- _Records contained in a dataset_:
____
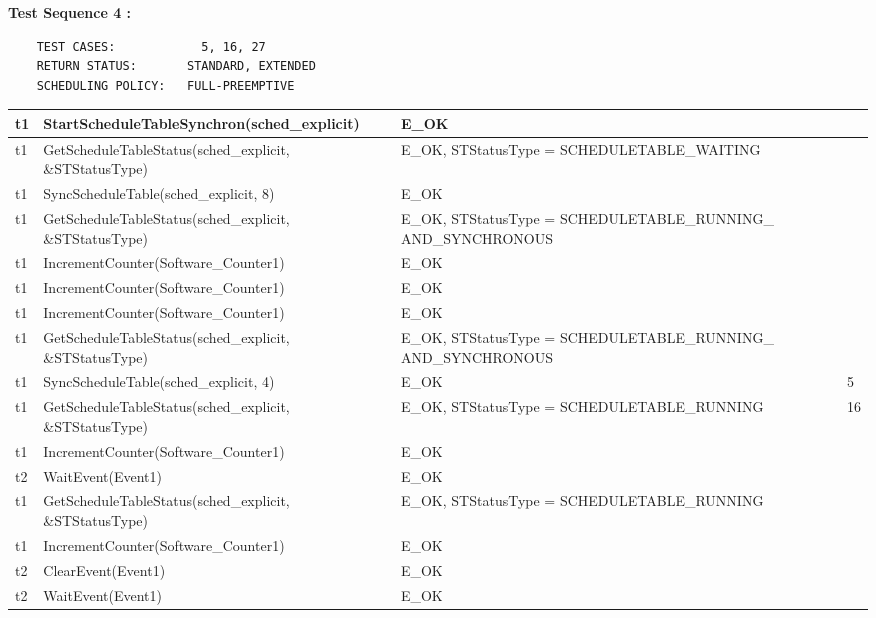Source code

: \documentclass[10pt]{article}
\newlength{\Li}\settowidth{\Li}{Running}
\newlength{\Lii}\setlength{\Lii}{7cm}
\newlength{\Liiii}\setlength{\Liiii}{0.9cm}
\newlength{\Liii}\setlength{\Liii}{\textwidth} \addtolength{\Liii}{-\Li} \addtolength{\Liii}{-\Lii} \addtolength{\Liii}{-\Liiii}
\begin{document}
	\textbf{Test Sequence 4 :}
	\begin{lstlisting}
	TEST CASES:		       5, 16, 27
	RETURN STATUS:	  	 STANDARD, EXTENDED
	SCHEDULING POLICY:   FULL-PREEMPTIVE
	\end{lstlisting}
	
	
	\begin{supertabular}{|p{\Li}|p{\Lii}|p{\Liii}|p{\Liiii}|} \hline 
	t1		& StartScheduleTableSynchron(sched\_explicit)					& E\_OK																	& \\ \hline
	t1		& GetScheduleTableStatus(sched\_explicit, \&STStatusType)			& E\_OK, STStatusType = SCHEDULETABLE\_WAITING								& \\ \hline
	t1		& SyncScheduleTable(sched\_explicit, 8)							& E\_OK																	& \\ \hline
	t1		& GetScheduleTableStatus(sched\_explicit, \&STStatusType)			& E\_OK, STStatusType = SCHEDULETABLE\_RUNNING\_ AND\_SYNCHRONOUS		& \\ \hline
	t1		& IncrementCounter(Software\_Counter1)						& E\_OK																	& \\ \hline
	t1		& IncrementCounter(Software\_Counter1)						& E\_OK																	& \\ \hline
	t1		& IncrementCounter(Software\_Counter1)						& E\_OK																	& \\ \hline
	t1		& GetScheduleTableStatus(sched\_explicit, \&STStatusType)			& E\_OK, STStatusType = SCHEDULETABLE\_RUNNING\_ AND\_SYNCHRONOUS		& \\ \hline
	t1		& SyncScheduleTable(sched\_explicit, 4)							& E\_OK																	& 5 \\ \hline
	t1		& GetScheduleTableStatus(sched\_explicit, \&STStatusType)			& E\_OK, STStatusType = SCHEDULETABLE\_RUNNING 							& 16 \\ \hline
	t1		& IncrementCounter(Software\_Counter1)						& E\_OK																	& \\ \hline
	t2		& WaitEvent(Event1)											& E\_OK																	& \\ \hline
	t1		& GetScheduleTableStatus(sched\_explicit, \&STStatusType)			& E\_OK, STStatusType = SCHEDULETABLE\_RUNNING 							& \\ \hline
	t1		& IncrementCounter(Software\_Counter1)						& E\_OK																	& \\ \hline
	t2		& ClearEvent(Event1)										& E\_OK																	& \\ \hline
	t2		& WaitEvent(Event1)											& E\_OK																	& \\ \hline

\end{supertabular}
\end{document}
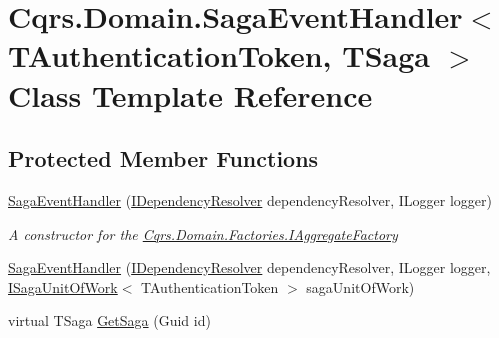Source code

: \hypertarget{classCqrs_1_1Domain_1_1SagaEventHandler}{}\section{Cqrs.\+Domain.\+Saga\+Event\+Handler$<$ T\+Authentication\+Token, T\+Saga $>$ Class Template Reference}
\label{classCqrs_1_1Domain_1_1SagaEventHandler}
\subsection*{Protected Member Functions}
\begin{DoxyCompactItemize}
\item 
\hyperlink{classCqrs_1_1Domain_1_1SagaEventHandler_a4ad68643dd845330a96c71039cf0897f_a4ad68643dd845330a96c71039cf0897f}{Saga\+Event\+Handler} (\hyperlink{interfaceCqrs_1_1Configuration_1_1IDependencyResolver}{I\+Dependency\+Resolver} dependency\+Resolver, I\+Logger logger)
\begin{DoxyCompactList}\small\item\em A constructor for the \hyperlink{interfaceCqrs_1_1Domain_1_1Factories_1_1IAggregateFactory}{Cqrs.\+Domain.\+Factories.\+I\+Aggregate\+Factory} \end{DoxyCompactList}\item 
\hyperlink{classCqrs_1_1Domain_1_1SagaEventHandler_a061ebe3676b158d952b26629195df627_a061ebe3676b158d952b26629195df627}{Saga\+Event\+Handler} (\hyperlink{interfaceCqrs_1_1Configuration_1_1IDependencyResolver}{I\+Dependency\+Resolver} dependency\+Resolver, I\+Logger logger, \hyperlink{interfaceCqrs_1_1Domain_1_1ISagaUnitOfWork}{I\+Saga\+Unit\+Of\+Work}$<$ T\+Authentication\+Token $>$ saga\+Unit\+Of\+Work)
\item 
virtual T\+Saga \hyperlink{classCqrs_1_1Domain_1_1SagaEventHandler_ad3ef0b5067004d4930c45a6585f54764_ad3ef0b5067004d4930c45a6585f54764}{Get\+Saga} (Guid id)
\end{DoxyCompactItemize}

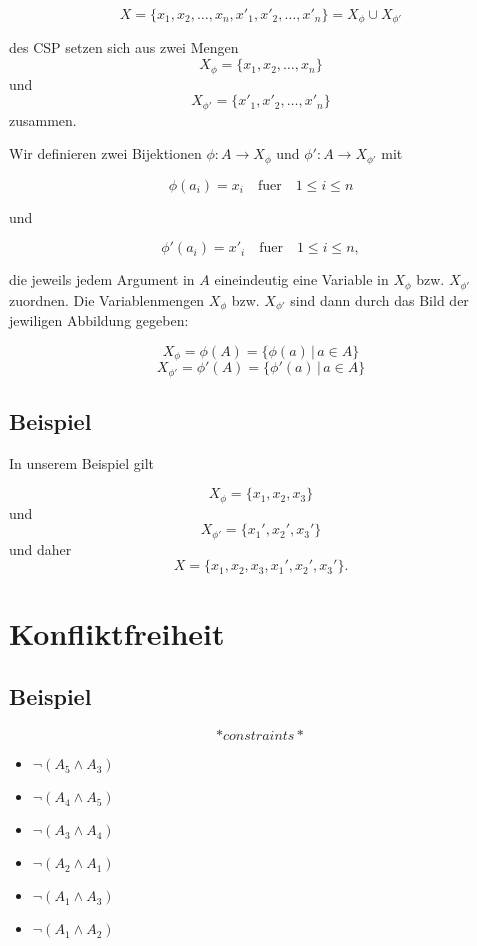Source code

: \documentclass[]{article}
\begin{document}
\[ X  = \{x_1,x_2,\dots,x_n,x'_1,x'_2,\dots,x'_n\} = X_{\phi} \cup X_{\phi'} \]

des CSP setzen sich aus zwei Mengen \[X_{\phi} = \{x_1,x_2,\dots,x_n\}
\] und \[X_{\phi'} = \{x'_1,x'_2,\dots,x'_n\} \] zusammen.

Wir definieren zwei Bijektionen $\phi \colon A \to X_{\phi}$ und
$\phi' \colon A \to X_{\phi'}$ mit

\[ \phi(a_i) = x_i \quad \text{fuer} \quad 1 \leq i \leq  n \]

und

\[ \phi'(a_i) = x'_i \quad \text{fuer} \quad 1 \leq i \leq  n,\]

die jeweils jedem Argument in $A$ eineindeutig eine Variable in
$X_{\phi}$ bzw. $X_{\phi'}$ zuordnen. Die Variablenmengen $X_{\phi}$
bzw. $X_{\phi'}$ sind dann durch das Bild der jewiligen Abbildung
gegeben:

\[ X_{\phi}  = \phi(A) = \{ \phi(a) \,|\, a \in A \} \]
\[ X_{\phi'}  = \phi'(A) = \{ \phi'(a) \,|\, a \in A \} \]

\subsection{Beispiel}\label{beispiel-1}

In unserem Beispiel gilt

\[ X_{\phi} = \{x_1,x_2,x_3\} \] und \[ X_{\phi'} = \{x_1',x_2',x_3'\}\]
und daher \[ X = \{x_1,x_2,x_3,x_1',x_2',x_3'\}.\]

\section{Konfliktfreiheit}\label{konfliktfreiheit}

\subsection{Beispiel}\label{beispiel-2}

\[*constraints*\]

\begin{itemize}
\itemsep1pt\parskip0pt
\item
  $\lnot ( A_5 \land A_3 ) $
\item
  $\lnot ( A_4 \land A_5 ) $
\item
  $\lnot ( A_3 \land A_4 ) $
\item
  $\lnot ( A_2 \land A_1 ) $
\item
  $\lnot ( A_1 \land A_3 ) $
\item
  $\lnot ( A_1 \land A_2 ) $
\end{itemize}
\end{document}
____
Wherever the string "SyncScheduleTable" is found in the entries, copy the line it sits in.

- _Written reply_:
	t1		& SyncScheduleTable(sched\_explicit, 8)							& E\_OK																	& \\ \hline
	t1		& SyncScheduleTable(sched\_explicit, 4)							& E\_OK																	& 5 \\ \hline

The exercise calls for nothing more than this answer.